Kerry's balancing act

In an effort to be all things to all voters, John Kerry is trying to walk a fine line between hawk and dove. On one hand he is trying to act tough in order to appeal to voters who support the war. But on the other hand he makes dovish statements in an effort to appeal to the anti-war crowd, a group whose vote he could quickly lose to a genuine anti-war candidate, Ralph Nader. But more often than not he makes noncommittal statements like, “Now, might we have wound up going to war with Saddam Hussein? You bet we might have, after we exhausted those remedies and found that he wasn't complying and so on and so forth.” Notice the “we might have” phrase? It could just as easily mean, “we might not have,” should John need to switch gears when in front of a different audience. It's this lack of commitment that reveals the type of leader John Kerry would be and it's the type of leader we can't afford to have at this point in history. When it comes to the most serious issue facing this country in generations, we deserve a president who has the guts to decisively state what he believes and act on those beliefs. What we don't need is someone who is afraid to be decisive for fear of alienating one group or another.

We need to feel the terrorists’ pain!

John Kerry recently said, “I believe I can fight a more effective, more thoughtful, more strategic, more proactive, more sensitive War on Terror that reaches out to other nations and brings them to our side and lives up to American values in history.” Sensitive? Leave it to a liberal to worry about waging war “sensitively.” But this quote is quite revealing as it exposes the difference between how President Bush fights the War on Terror and how John Kerry would fight it. And come November, voters will be able to decide whether they want someone leading this country who will fight the War on Terror sensitively or someone who will fight it seriously and aggressively.

The real enemy?

With our country at war and still being targeted by terrorists intent on destroying us, Ted Kennedy declared at the Democratic Convention, "The only thing we have to fear is four more years of George W. Bush." It's amazing anyone takes these people seriously with ridiculous rhetoric like this.
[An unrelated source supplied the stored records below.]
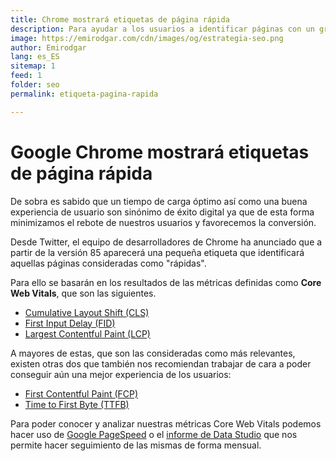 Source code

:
 ```yaml
---
title: Chrome mostrará etiquetas de página rápida
description: Para ayudar a los usuarios a identificar páginas con un gran tiempo de carga, Chrome mostrará una etiqueta para identificar unos buenos valores en las Core Web Vitals.
image: https://emirodgar.com/cdn/images/og/estrategia-seo.png
author: Emirodgar
lang: es_ES
sitemap: 1
feed: 1
folder: seo
permalink: etiqueta-pagina-rapida

--- 
```


# Google Chrome mostrará etiquetas de página rápida

De sobra es sabido que un tiempo de carga óptimo así como una buena experiencia de usuario son sinónimo de éxito digital ya que de esta forma minimizamos el rebote de nuestros usuarios y favorecemos la conversión.

Desde Twitter, el equipo de desarrolladores de Chrome ha anunciado que a partir de la versión 85 aparecerá una pequeña etiqueta que identificará aquellas páginas consideradas como "rápidas".

<amp-twitter 
  width="375"
  height="472"
  layout="responsive"
  data-tweetid="1295390463038349312">
</amp-twitter>

Para ello se basarán en los resultados de las métricas definidas como **Core Web Vitals**, que son las siguientes.

-   [Cumulative Layout Shift (CLS)](https://web.dev/cls/)
-   [First Input Delay (FID)](https://web.dev/fid/)
-   [Largest Contentful Paint (LCP)](https://web.dev/lcp/)

A mayores de estas, que son las consideradas como más relevantes, existen otras dos que también nos recomiendan trabajar de cara a poder conseguir aún una mejor experiencia de los usuarios:

-   [First Contentful Paint (FCP)](https://web.dev/fcp/)
-   [Time to First Byte (TTFB)](https://web.dev/time-to-first-byte/)

Para poder conocer y analizar nuestras métricas Core Web Vitals podemos hacer uso de [Google PageSpeed](https://developers.google.com/speed/pagespeed/insights/?hl=es) o el [informe de Data Studio](https://datastudio.google.com/u/0/reporting/bbc5698d-57bb-4969-9e07-68810b9fa348/page/keDQB?params=%7B%22origin%22:%22https://emirodgar.com%22%7D) que nos permite hacer seguimiento de las mismas de forma mensual.
<!--stackedit_data:
eyJoaXN0b3J5IjpbOTM2NjM1MzI5LDEyNDg0ODMxMjEsLTE2OT
I2MzE3OSwxMzAxMjExODksLTM1NDIwNDUwN119
-->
Sounds like a familiar strategy

A plot to blow up the Dirksen federal building in Chicago was recently foiled when federal authorities arrested a man who intended to sell 1,500 pounds of what he thought was ammonium nitrate fertilizer to terrorists who would then blow up the building with a truck bomb. The funny thing is he didn't actually have a bomb, just the capability to make one. When explaining the arrest, U.S. Attorney Patrick Fitzgerald said, “He had a rational plan to build a bomb. We weren't going to wait to see if it would work.” Sounds pretty preemptive to me. C’mon liberals, where's the outrage?

Me? I'm just an average guy running for President

Let's end on a lighter note….

When did the practice of putting candidates in “average guy” photo-ops begin? You know the ones I mean. Pancake flipping candidate, reading Dr. Seuss books to first graders candidate, working the assembly line at the factory candidate. At the very least, these staged photo-ops can derail a campaign faster than a camera's shutter. Remember Dukakis in the tank or Gary Bauer falling off the stage trying to catch his pancake? So why take the risk? Do these images sway even one voter? Is there actually someone out there who votes based on a candidate's ability to tighten a bolt on an assembly line or his interpretation of Green Eggs and Ham? I hope not. I sincerely pray most voters ask a bit more from a presidential candidate than whether or not he flips a good flapjack.